┌────────

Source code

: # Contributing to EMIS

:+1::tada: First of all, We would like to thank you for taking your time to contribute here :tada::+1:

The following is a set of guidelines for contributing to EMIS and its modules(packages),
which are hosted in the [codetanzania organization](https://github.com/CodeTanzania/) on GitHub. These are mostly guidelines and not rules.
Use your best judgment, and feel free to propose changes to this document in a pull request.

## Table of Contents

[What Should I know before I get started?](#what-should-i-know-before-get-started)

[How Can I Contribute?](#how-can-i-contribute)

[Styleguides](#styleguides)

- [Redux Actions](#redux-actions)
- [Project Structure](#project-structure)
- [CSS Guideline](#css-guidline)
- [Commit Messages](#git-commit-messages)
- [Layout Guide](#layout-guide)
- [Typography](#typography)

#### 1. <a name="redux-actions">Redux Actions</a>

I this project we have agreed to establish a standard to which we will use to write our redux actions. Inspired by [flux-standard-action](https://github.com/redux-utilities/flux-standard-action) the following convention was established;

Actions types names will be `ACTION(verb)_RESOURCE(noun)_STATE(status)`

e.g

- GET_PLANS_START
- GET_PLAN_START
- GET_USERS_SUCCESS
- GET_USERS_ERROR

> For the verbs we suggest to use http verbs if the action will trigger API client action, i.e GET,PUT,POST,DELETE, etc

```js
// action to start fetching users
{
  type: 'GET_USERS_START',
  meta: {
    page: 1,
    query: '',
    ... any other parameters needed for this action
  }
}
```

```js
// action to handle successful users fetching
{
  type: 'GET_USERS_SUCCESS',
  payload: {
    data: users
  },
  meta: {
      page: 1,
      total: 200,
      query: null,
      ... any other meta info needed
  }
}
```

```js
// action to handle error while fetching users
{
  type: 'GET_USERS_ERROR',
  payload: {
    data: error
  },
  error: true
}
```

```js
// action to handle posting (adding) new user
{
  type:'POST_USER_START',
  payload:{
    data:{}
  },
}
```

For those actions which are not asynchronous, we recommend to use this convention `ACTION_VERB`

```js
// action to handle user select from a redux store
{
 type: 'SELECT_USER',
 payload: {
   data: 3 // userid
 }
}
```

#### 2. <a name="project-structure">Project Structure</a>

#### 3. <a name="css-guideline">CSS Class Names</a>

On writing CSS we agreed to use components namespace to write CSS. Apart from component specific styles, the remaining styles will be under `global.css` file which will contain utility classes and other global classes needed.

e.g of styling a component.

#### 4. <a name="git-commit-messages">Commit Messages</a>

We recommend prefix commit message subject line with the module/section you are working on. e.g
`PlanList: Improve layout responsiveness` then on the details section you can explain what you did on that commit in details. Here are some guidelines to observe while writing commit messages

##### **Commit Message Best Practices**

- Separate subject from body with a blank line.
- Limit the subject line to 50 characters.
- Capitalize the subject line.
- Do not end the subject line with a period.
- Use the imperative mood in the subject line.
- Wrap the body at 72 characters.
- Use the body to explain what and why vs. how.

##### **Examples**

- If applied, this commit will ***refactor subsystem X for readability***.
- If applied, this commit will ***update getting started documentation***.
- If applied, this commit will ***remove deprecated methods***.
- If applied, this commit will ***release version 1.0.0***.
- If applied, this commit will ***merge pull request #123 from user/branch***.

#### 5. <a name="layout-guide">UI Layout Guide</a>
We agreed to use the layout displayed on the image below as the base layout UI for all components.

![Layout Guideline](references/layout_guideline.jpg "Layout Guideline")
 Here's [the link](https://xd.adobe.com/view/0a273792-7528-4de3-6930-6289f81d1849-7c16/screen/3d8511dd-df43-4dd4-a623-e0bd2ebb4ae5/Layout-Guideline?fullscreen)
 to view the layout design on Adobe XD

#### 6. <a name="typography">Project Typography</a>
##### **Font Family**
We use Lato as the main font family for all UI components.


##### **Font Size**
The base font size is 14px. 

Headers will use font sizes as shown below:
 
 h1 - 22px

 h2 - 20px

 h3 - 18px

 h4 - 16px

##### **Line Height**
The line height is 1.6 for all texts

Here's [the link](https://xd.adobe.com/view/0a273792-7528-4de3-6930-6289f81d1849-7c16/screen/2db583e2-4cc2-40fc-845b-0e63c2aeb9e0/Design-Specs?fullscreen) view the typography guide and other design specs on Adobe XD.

└────────
┌────────

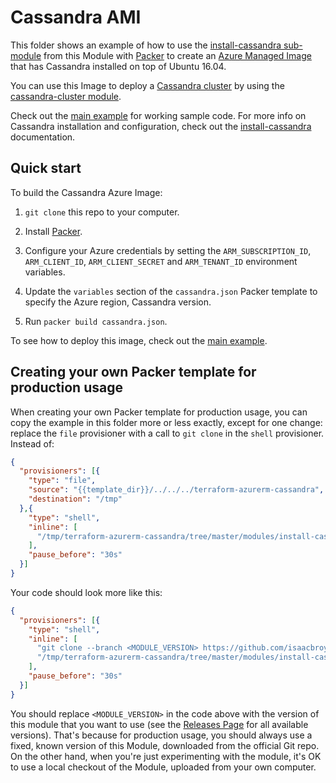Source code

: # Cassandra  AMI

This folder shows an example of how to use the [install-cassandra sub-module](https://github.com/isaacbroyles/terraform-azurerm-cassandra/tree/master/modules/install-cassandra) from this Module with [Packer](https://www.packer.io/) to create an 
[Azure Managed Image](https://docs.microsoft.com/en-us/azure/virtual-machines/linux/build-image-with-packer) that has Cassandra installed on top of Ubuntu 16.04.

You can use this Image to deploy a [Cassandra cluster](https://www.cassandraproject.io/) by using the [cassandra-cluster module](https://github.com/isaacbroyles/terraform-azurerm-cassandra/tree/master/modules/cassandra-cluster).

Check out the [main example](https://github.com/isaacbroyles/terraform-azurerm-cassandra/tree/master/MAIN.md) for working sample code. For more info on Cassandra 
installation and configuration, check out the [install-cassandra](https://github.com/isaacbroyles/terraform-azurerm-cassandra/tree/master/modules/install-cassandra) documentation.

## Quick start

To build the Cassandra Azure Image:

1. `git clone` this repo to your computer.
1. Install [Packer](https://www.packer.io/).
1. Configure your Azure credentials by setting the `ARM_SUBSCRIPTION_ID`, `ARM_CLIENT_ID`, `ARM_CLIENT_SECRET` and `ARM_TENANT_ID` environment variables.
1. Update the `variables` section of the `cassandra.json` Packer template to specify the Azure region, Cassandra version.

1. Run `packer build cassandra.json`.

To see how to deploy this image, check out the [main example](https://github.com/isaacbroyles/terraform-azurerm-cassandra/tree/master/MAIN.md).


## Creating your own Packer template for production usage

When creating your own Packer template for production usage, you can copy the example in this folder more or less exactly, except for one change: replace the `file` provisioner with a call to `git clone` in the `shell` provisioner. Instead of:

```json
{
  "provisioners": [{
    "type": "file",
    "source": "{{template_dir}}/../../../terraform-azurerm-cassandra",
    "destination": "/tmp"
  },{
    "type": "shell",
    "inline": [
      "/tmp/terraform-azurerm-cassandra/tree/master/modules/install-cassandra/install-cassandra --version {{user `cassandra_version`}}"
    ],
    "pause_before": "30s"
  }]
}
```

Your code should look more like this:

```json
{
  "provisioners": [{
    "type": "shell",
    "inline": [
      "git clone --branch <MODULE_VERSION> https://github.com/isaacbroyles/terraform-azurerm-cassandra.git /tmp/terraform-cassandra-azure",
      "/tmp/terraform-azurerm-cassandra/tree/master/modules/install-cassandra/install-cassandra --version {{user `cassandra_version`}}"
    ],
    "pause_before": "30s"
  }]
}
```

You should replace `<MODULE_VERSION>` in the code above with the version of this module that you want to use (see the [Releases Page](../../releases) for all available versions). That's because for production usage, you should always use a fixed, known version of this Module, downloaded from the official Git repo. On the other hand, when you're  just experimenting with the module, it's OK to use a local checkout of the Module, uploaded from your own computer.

└────────

#### Your goal:
The answer should consist of every line from the listing above that includes the word "data".

#### Response to the exercise:
    data: users
    data: error
    data:{}
   data: 3 // userid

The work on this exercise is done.